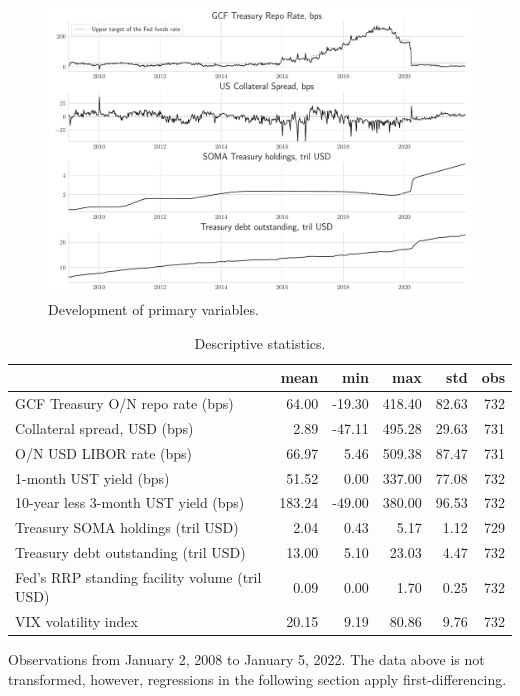 \documentclass[11pt,a4paper,english,oneside]{article}
\begin{document}
\begin{figure}[htb!]
  \begin{center}
    \caption{Development of primary variables.}
    \label{fig:vars}
    \includegraphics[width=0.99\linewidth]{main_vars.pdf}
  \end{center}
\end{figure}

\begin{table}[!h] \centering
\begin{threeparttable}
\caption{Descriptive statistics.}
\label{table:stats}
\begin{tabular}{lrrrrr}
\toprule
{} &    mean &    min &     max &    std &  obs \\
\midrule
GCF Treasury O/N repo rate (bps) &   64.00 & -19.30 &  418.40 &  82.63 &  732 \\
Collateral spread, USD (bps) &    2.89 & -47.11 &  495.28 &  29.63 &  731 \\
O/N USD LIBOR rate (bps) &   66.97 &   5.46 &  509.38 &  87.47 &  731 \\
1-month UST yield (bps) &   51.52 &   0.00 &  337.00 &  77.08 &  732 \\
10-year less 3-month UST yield (bps) &  183.24 & -49.00 &  380.00 &  96.53 &  732 \\
Treasury SOMA holdings (tril USD) &    2.04 &   0.43 &    5.17 &   1.12 &  729 \\
Treasury debt outstanding (tril USD) &   13.00 &   5.10 &   23.03 &   4.47 &  732 \\
Fed's RRP standing facility volume (tril USD) &    0.09 &   0.00 &    1.70 &   0.25 &  732 \\
VIX volatility index &   20.15 &   9.19 &   80.86 &   9.76 &  732 \\
\bottomrule
\end{tabular}
Observations from January 2, 2008 to January 5, 2022. The data above is not transformed, however, regressions in the following section apply first-differencing.
\end{threeparttable}
\end{table}
\end{document}
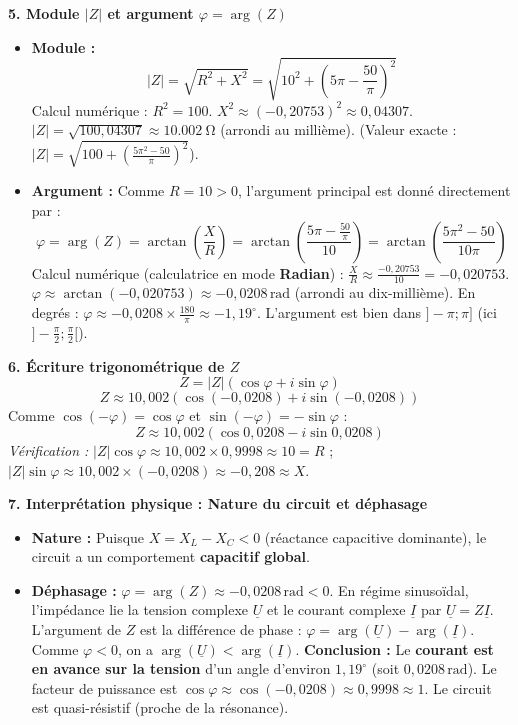 \documentclass[11pt]{article}
\begin{document}
\begin{exoresolu}
\textbf{5. Module $|Z|$ et argument $\varphi = \arg(Z)$}
\begin{itemize}
    \item \textbf{Module :}
    \[ |Z| = \sqrt{R^2 + X^2} = \sqrt{10^2 + \left(5\pi - \frac{50}{\pi}\right)^2} \]
    Calcul numérique :
    $R^2 = 100$.
    $X^2 \approx (-0,20753)^2 \approx 0,04307$.
    $|Z| = \sqrt{100,04307} \approx \SI{10,002}{\ohm}$ (arrondi au millième).
    (Valeur exacte : $|Z| = \sqrt{100 + \left(\frac{5\pi^2 - 50}{\pi}\right)^2}$).
    \item \textbf{Argument :}
    Comme $R = 10 > 0$, l'argument principal est donné directement par :
    \[ \varphi = \arg(Z) = \arctan\left(\frac{X}{R}\right) = \arctan\left(\frac{5\pi - \frac{50}{\pi}}{10}\right) = \arctan\left(\frac{5\pi^2 - 50}{10\pi}\right) \]
    Calcul numérique (calculatrice en mode \textbf{Radian}) :
    $\frac{X}{R} \approx \frac{-0,20753}{10} = -0,020753$.
    $\varphi \approx \arctan(-0,020753) \approx -0,0208\,\text{rad}$ (arrondi au dix-millième).
    En degrés : $\varphi \approx -0,0208 \times \frac{180}{\pi} \approx -1,19^\circ$.
    L'argument est bien dans $]-\pi; \pi]$ (ici $]-\frac{\pi}{2}; \frac{\pi}{2}[$).
\end{itemize}

\textbf{6. Écriture trigonométrique de $Z$}
\[ Z = |Z|(\cos\varphi + i\sin\varphi) \]
\[ Z \approx 10,002 \left( \cos(-0,0208) + i\sin(-0,0208) \right) \]
Comme $\cos(-\varphi) = \cos\varphi$ et $\sin(-\varphi) = -\sin\varphi$ :
\[ Z \approx 10,002 \left( \cos 0,0208 - i\sin 0,0208 \right) \]
\textit{Vérification :} $|Z|\cos\varphi \approx 10,002 \times 0,9998 \approx 10 = R$ ; $|Z|\sin\varphi \approx 10,002 \times (-0,0208) \approx -0,208 \approx X$.

\textbf{7. Interprétation physique : Nature du circuit et déphasage}
\begin{itemize}
    \item \textbf{Nature :} Puisque $X = X_L - X_C < 0$ (réactance capacitive dominante), le circuit a un comportement \textbf{capacitif global}.
    \item \textbf{Déphasage :} $\varphi = \arg(Z) \approx -0,0208\,\text{rad} < 0$.
    En régime sinusoïdal, l'impédance lie la tension complexe $\underline{U}$ et le courant complexe $\underline{I}$ par $\underline{U} = Z \underline{I}$.
    L'argument de $Z$ est la différence de phase : $\varphi = \arg(\underline{U}) - \arg(\underline{I})$.
    Comme $\varphi < 0$, on a $\arg(\underline{U}) < \arg(\underline{I})$.
    \textbf{Conclusion :} Le \textbf{courant est en avance sur la tension} d'un angle d'environ $1,19^\circ$ (soit $0,0208\,\text{rad}$).
    Le facteur de puissance est $\cos\varphi \approx \cos(-0,0208) \approx 0,9998 \approx 1$. Le circuit est quasi-résistif (proche de la résonance).
\end{itemize}


\end{exoresolu}
\end{document}
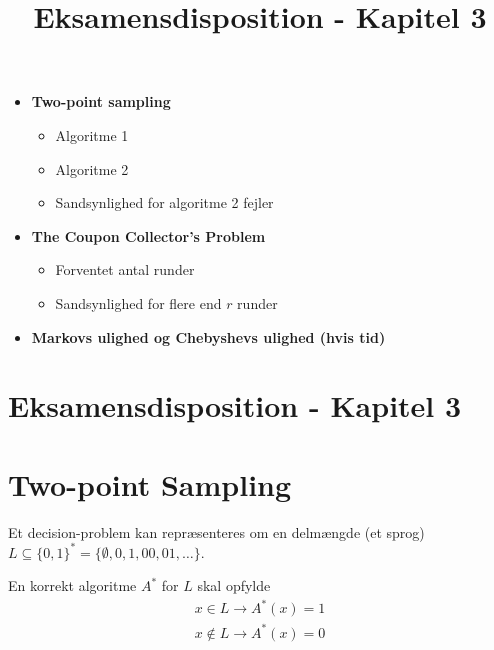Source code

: 
\title{Eksamensdisposition - Kapitel 3}


\maketitle

\begin{itemize}
  \item \textbf{Two-point sampling}
  \begin{itemize}
    \item Algoritme 1
    \item Algoritme 2
    \item Sandsynlighed for algoritme 2 fejler
  \end{itemize}
  \item \textbf{The Coupon Collector's Problem}
  \begin{itemize}
    \item Forventet antal runder
    \item Sandsynlighed for flere end $r$ runder
  \end{itemize}
  \item \textbf{Markovs ulighed og Chebyshevs ulighed (hvis tid)}
\end{itemize}


\newpage
\section{Eksamensdisposition - Kapitel 3}

\section{Two-point Sampling}
Et decision-problem kan repræsenteres om en delmængde (et sprog) $L \subseteq \{0, 1\}^\ast = \{\emptyset, 0, 1, 00, 01, \dots \}$.

En korrekt algoritme $A^\ast$ for $L$ skal opfylde
\begin{align*}
  x \in L \rightarrow A^\ast(x) = 1\\
  x \notin L \rightarrow A^\ast(x) = 0
\end{align*}


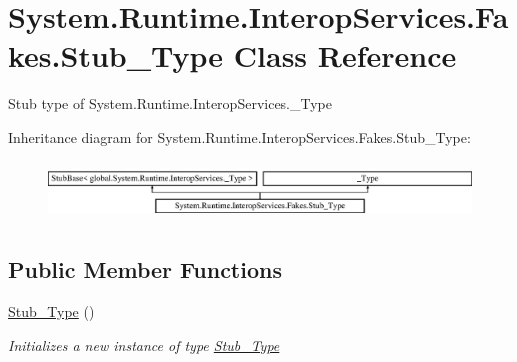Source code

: \hypertarget{class_system_1_1_runtime_1_1_interop_services_1_1_fakes_1_1_stub___type}{\section{System.\-Runtime.\-Interop\-Services.\-Fakes.\-Stub\-\_\-\-Type Class Reference}
\label{class_system_1_1_runtime_1_1_interop_services_1_1_fakes_1_1_stub___type}
}


Stub type of System.\-Runtime.\-Interop\-Services.\-\_\-\-Type 


Inheritance diagram for System.\-Runtime.\-Interop\-Services.\-Fakes.\-Stub\-\_\-\-Type\-:\begin{figure}[H]
\begin{center}
\leavevmode
\includegraphics[height=1.577465cm]{class_system_1_1_runtime_1_1_interop_services_1_1_fakes_1_1_stub___type}
\end{center}
\end{figure}
\subsection*{Public Member Functions}
\begin{DoxyCompactItemize}
\item 
\hyperlink{class_system_1_1_runtime_1_1_interop_services_1_1_fakes_1_1_stub___type_ab1d0f4054f39bd38e003056757287b37}{Stub\-\_\-\-Type} ()
\begin{DoxyCompactList}\small\item\em Initializes a new instance of type \hyperlink{class_system_1_1_runtime_1_1_interop_services_1_1_fakes_1_1_stub___type}{Stub\-\_\-\-Type}\end{DoxyCompactList}\end{DoxyCompactItemize}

[What you should do]: Each record must be set down again without alteration, and no picture may be carried over.

[Expected output]:
 \documentclass[11pt,a4paper,english,oneside]{article}
\begin{document}
\begin{figure}[htb!]
  \begin{center}
    \caption{Development of primary variables.}
    \label{fig:vars}
    \includegraphics[width=0.99\linewidth]{main_vars.pdf}
  \end{center}
\end{figure}

\begin{table}[!h] \centering
\begin{threeparttable}
\caption{Descriptive statistics.}
\label{table:stats}
\begin{tabular}{lrrrrr}
\toprule
{} &    mean &    min &     max &    std &  obs \\
\midrule
GCF Treasury O/N repo rate (bps) &   64.00 & -19.30 &  418.40 &  82.63 &  732 \\
Collateral spread, USD (bps) &    2.89 & -47.11 &  495.28 &  29.63 &  731 \\
O/N USD LIBOR rate (bps) &   66.97 &   5.46 &  509.38 &  87.47 &  731 \\
1-month UST yield (bps) &   51.52 &   0.00 &  337.00 &  77.08 &  732 \\
10-year less 3-month UST yield (bps) &  183.24 & -49.00 &  380.00 &  96.53 &  732 \\
Treasury SOMA holdings (tril USD) &    2.04 &   0.43 &    5.17 &   1.12 &  729 \\
Treasury debt outstanding (tril USD) &   13.00 &   5.10 &   23.03 &   4.47 &  732 \\
Fed's RRP standing facility volume (tril USD) &    0.09 &   0.00 &    1.70 &   0.25 &  732 \\
VIX volatility index &   20.15 &   9.19 &   80.86 &   9.76 &  732 \\
\bottomrule
\end{tabular}
Observations from January 2, 2008 to January 5, 2022. The data above is not transformed, however, regressions in the following section apply first-differencing.
\end{threeparttable}
\end{table}
\end{document}
 \documentclass[11pt]{article}
\begin{document}
\begin{exoresolu}
\textbf{5. Module $|Z|$ et argument $\varphi = \arg(Z)$}
\begin{itemize}
    \item \textbf{Module :}
    \[ |Z| = \sqrt{R^2 + X^2} = \sqrt{10^2 + \left(5\pi - \frac{50}{\pi}\right)^2} \]
    Calcul numérique :
    $R^2 = 100$.
    $X^2 \approx (-0,20753)^2 \approx 0,04307$.
    $|Z| = \sqrt{100,04307} \approx \SI{10,002}{\ohm}$ (arrondi au millième).
    (Valeur exacte : $|Z| = \sqrt{100 + \left(\frac{5\pi^2 - 50}{\pi}\right)^2}$).
    \item \textbf{Argument :}
    Comme $R = 10 > 0$, l'argument principal est donné directement par :
    \[ \varphi = \arg(Z) = \arctan\left(\frac{X}{R}\right) = \arctan\left(\frac{5\pi - \frac{50}{\pi}}{10}\right) = \arctan\left(\frac{5\pi^2 - 50}{10\pi}\right) \]
    Calcul numérique (calculatrice en mode \textbf{Radian}) :
    $\frac{X}{R} \approx \frac{-0,20753}{10} = -0,020753$.
    $\varphi \approx \arctan(-0,020753) \approx -0,0208\,\text{rad}$ (arrondi au dix-millième).
    En degrés : $\varphi \approx -0,0208 \times \frac{180}{\pi} \approx -1,19^\circ$.
    L'argument est bien dans $]-\pi; \pi]$ (ici $]-\frac{\pi}{2}; \frac{\pi}{2}[$).
\end{itemize}

\textbf{6. Écriture trigonométrique de $Z$}
\[ Z = |Z|(\cos\varphi + i\sin\varphi) \]
\[ Z \approx 10,002 \left( \cos(-0,0208) + i\sin(-0,0208) \right) \]
Comme $\cos(-\varphi) = \cos\varphi$ et $\sin(-\varphi) = -\sin\varphi$ :
\[ Z \approx 10,002 \left( \cos 0,0208 - i\sin 0,0208 \right) \]
\textit{Vérification :} $|Z|\cos\varphi \approx 10,002 \times 0,9998 \approx 10 = R$ ; $|Z|\sin\varphi \approx 10,002 \times (-0,0208) \approx -0,208 \approx X$.

\textbf{7. Interprétation physique : Nature du circuit et déphasage}
\begin{itemize}
    \item \textbf{Nature :} Puisque $X = X_L - X_C < 0$ (réactance capacitive dominante), le circuit a un comportement \textbf{capacitif global}.
    \item \textbf{Déphasage :} $\varphi = \arg(Z) \approx -0,0208\,\text{rad} < 0$.
    En régime sinusoïdal, l'impédance lie la tension complexe $\underline{U}$ et le courant complexe $\underline{I}$ par $\underline{U} = Z \underline{I}$.
    L'argument de $Z$ est la différence de phase : $\varphi = \arg(\underline{U}) - \arg(\underline{I})$.
    Comme $\varphi < 0$, on a $\arg(\underline{U}) < \arg(\underline{I})$.
    \textbf{Conclusion :} Le \textbf{courant est en avance sur la tension} d'un angle d'environ $1,19^\circ$ (soit $0,0208\,\text{rad}$).
    Le facteur de puissance est $\cos\varphi \approx \cos(-0,0208) \approx 0,9998 \approx 1$. Le circuit est quasi-résistif (proche de la résonance).
\end{itemize}


\end{exoresolu}
\end{document}
Source code

: 
\title{Eksamensdisposition - Kapitel 3}


\maketitle

\begin{itemize}
  \item \textbf{Two-point sampling}
  \begin{itemize}
    \item Algoritme 1
    \item Algoritme 2
    \item Sandsynlighed for algoritme 2 fejler
  \end{itemize}
  \item \textbf{The Coupon Collector's Problem}
  \begin{itemize}
    \item Forventet antal runder
    \item Sandsynlighed for flere end $r$ runder
  \end{itemize}
  \item \textbf{Markovs ulighed og Chebyshevs ulighed (hvis tid)}
\end{itemize}


\newpage
\section{Eksamensdisposition - Kapitel 3}

\section{Two-point Sampling}
Et decision-problem kan repræsenteres om en delmængde (et sprog) $L \subseteq \{0, 1\}^\ast = \{\emptyset, 0, 1, 00, 01, \dots \}$.

En korrekt algoritme $A^\ast$ for $L$ skal opfylde
\begin{align*}
  x \in L \rightarrow A^\ast(x) = 1\\
  x \notin L \rightarrow A^\ast(x) = 0
\end{align*}


Source code

: \hypertarget{class_system_1_1_runtime_1_1_interop_services_1_1_fakes_1_1_stub___type}{\section{System.\-Runtime.\-Interop\-Services.\-Fakes.\-Stub\-\_\-\-Type Class Reference}
\label{class_system_1_1_runtime_1_1_interop_services_1_1_fakes_1_1_stub___type}
}


Stub type of System.\-Runtime.\-Interop\-Services.\-\_\-\-Type 


Inheritance diagram for System.\-Runtime.\-Interop\-Services.\-Fakes.\-Stub\-\_\-\-Type\-:\begin{figure}[H]
\begin{center}
\leavevmode
\includegraphics[height=1.577465cm]{class_system_1_1_runtime_1_1_interop_services_1_1_fakes_1_1_stub___type}
\end{center}
\end{figure}
\subsection*{Public Member Functions}
\begin{DoxyCompactItemize}
\item 
\hyperlink{class_system_1_1_runtime_1_1_interop_services_1_1_fakes_1_1_stub___type_ab1d0f4054f39bd38e003056757287b37}{Stub\-\_\-\-Type} ()
\begin{DoxyCompactList}\small\item\em Initializes a new instance of type \hyperlink{class_system_1_1_runtime_1_1_interop_services_1_1_fakes_1_1_stub___type}{Stub\-\_\-\-Type}\end{DoxyCompactList}\end{DoxyCompactItemize}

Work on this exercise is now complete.